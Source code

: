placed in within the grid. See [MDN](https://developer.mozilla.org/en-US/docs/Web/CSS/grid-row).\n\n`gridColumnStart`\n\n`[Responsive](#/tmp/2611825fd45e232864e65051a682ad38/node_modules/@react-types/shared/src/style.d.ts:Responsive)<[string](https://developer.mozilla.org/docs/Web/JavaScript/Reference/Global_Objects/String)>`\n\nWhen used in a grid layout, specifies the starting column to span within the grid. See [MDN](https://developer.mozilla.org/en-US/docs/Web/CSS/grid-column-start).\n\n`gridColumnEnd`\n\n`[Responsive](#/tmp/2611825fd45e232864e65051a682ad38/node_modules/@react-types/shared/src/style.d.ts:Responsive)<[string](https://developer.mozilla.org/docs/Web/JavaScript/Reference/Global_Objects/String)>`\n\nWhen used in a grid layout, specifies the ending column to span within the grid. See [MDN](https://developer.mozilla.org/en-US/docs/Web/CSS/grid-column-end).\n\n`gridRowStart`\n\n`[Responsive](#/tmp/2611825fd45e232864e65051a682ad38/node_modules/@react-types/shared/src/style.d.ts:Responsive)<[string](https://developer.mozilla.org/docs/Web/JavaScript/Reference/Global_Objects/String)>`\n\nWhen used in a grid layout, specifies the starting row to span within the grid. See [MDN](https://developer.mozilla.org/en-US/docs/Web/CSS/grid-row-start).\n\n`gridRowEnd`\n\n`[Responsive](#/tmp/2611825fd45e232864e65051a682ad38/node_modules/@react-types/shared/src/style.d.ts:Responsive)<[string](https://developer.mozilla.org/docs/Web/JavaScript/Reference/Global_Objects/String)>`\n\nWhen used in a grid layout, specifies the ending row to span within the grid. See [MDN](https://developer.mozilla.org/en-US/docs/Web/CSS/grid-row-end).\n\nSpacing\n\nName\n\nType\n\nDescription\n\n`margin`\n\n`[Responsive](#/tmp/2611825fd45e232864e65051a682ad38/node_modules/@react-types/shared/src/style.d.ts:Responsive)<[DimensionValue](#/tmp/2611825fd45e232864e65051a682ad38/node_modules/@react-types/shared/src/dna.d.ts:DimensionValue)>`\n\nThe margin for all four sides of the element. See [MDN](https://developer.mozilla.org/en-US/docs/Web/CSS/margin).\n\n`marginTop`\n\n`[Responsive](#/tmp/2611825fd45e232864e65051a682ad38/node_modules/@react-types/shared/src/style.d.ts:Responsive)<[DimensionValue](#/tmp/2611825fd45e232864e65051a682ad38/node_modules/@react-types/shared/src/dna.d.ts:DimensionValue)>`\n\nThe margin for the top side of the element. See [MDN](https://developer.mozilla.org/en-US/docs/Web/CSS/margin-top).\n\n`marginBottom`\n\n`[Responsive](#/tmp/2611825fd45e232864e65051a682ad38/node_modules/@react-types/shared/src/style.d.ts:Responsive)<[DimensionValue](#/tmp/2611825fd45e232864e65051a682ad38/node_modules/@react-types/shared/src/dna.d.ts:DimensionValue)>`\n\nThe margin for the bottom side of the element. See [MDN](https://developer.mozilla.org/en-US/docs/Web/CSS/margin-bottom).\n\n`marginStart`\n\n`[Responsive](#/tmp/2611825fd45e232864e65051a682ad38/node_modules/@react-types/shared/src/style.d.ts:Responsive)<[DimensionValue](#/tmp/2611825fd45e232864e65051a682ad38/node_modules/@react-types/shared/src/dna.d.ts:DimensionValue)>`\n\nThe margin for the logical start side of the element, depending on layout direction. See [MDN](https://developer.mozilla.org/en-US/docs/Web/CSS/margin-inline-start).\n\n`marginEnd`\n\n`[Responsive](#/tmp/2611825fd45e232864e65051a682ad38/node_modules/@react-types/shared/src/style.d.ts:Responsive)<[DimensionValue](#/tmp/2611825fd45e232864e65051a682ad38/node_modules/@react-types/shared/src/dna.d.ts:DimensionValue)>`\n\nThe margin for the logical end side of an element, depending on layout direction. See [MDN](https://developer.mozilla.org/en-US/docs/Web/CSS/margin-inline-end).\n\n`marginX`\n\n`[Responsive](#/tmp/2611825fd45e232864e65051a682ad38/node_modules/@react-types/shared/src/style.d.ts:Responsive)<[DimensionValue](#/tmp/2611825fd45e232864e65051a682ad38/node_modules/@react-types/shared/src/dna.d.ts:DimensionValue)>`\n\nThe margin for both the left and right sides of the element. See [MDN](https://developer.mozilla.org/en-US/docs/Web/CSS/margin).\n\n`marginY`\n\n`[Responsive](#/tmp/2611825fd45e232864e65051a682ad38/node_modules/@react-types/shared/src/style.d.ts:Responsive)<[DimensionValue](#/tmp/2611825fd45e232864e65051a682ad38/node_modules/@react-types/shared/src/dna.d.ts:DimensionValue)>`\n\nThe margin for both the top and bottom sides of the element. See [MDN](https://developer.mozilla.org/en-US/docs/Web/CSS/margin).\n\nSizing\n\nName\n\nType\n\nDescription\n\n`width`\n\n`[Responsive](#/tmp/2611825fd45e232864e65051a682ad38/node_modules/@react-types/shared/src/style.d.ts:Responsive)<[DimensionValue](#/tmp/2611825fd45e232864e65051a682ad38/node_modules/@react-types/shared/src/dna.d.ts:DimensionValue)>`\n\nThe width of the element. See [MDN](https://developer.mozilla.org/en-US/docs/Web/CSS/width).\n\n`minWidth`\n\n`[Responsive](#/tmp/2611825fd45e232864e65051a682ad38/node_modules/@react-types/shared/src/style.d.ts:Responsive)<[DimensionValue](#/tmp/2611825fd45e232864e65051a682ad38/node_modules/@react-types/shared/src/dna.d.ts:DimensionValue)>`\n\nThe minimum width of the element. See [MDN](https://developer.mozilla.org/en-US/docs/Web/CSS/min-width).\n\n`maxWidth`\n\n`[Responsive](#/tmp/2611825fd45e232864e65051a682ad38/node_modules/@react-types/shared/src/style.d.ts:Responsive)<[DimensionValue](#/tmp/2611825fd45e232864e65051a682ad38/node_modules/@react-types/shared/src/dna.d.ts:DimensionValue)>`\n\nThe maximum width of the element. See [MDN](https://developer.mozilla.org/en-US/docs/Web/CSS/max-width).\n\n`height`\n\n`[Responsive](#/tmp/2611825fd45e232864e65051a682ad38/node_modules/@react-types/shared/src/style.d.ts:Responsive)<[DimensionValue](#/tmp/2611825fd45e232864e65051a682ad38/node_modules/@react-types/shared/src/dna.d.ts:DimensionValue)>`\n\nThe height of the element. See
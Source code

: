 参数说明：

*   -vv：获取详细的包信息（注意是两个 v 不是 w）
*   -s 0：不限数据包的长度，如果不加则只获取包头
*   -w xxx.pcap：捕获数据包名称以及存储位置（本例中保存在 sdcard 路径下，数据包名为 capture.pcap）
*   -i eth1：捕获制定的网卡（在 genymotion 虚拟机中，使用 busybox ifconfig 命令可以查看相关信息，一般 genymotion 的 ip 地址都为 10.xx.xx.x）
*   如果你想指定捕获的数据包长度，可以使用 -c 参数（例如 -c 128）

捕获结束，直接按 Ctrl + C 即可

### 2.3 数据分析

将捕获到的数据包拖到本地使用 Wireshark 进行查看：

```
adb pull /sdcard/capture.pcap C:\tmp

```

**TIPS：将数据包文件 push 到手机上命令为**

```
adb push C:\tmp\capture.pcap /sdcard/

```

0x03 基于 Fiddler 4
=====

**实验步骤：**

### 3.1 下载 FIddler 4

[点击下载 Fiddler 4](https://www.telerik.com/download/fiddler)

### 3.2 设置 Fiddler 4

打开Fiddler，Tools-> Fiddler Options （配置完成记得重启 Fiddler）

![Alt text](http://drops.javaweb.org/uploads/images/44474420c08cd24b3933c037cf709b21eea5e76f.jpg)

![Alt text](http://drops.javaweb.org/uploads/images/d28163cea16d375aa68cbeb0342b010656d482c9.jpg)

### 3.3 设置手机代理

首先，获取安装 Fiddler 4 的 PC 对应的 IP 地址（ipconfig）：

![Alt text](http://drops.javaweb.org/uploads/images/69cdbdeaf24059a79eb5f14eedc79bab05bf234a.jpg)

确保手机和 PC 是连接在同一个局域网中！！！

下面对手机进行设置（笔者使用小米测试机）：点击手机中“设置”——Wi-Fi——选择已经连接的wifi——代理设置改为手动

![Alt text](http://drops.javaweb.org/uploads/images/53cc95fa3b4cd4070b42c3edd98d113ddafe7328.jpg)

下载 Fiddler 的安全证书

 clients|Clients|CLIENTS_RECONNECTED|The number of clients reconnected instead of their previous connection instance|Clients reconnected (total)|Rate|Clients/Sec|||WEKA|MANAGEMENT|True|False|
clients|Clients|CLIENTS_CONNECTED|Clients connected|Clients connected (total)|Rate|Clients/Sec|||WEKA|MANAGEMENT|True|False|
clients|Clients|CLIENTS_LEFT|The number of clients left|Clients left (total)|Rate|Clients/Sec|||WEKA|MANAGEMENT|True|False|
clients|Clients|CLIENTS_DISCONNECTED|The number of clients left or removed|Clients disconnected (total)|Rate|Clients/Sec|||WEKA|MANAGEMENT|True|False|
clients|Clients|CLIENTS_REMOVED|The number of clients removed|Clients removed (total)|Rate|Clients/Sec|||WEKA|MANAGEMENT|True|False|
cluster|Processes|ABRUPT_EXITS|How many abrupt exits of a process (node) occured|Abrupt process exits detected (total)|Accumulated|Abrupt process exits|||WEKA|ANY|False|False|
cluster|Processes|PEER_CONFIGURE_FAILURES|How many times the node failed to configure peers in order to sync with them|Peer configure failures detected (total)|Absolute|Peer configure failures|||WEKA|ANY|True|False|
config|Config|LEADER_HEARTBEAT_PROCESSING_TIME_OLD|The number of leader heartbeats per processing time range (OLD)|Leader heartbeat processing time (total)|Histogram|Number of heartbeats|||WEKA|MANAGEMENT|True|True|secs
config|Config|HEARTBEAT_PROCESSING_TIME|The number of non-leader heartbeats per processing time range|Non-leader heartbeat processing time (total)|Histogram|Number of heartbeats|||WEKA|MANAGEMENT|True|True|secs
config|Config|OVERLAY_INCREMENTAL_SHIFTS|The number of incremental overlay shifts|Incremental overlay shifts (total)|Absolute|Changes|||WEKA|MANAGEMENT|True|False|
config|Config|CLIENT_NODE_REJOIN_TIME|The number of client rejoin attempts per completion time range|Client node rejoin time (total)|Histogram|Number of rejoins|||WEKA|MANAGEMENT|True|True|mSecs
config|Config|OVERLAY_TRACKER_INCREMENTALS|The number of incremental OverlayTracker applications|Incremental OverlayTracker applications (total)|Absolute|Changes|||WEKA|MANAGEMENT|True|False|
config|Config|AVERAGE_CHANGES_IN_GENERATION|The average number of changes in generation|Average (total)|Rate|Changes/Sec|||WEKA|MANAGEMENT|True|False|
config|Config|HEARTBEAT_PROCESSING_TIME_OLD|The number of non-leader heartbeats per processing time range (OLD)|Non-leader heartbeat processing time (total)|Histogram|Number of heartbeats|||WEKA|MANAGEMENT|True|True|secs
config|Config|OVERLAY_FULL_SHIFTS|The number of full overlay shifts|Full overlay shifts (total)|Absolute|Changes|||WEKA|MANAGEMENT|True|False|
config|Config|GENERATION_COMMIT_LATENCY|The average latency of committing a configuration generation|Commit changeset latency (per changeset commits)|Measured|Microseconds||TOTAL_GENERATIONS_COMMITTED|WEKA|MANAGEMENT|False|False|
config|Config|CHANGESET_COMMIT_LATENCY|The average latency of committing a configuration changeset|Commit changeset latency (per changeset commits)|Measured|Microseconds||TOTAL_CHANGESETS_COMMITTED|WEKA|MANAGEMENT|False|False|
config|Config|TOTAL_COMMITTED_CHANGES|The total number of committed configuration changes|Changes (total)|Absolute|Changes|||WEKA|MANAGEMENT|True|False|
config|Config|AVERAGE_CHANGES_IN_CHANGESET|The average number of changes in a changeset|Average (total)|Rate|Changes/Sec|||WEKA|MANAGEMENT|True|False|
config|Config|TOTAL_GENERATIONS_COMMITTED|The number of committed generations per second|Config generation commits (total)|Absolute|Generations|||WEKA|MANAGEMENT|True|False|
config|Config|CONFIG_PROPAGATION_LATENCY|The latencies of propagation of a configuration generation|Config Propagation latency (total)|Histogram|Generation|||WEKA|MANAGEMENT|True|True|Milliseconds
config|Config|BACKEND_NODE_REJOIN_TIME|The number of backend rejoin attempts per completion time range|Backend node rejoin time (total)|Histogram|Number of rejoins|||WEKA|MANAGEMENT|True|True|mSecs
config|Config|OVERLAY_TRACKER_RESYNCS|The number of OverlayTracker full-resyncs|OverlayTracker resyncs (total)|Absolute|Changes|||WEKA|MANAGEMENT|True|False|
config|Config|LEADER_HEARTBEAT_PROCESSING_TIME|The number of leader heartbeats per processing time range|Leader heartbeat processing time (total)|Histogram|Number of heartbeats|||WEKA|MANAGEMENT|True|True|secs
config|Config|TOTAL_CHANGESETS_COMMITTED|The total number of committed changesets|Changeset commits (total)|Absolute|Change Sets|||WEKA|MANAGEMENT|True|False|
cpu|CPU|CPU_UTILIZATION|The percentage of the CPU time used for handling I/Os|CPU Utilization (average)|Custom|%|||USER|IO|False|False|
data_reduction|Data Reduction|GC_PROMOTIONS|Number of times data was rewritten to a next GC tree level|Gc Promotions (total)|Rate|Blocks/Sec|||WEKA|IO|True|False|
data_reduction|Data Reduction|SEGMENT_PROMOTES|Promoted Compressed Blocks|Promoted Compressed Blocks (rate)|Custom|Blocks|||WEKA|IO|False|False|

EXERCISE OBJECTIVE:
Everything above from the line containing "config|Config|CHANGESET_COMMIT_LATENCY|The average latency" through the line containing "config|Config|AVERAGE_CHANGES_IN_CHANGESET|The average number" must be copied exactly. Nothing outside that range belongs in the answer.

EXERCISE RESPONSE:
config|Config|CHANGESET_COMMIT_LATENCY|The average latency of committing a configuration changeset|Commit changeset latency (per changeset commits)|Measured|Microseconds||TOTAL_CHANGESETS_COMMITTED|WEKA|MANAGEMENT|False|False|
config|Config|TOTAL_COMMITTED_CHANGES|The total number of committed configuration changes|Changes (total)|Absolute|Changes|||WEKA|MANAGEMENT|True|False|
config|Config|AVERAGE_CHANGES_IN_CHANGESET|The average number of changes in a changeset|Average (total)|Rate|Changes/Sec|||WEKA|MANAGEMENT|True|False|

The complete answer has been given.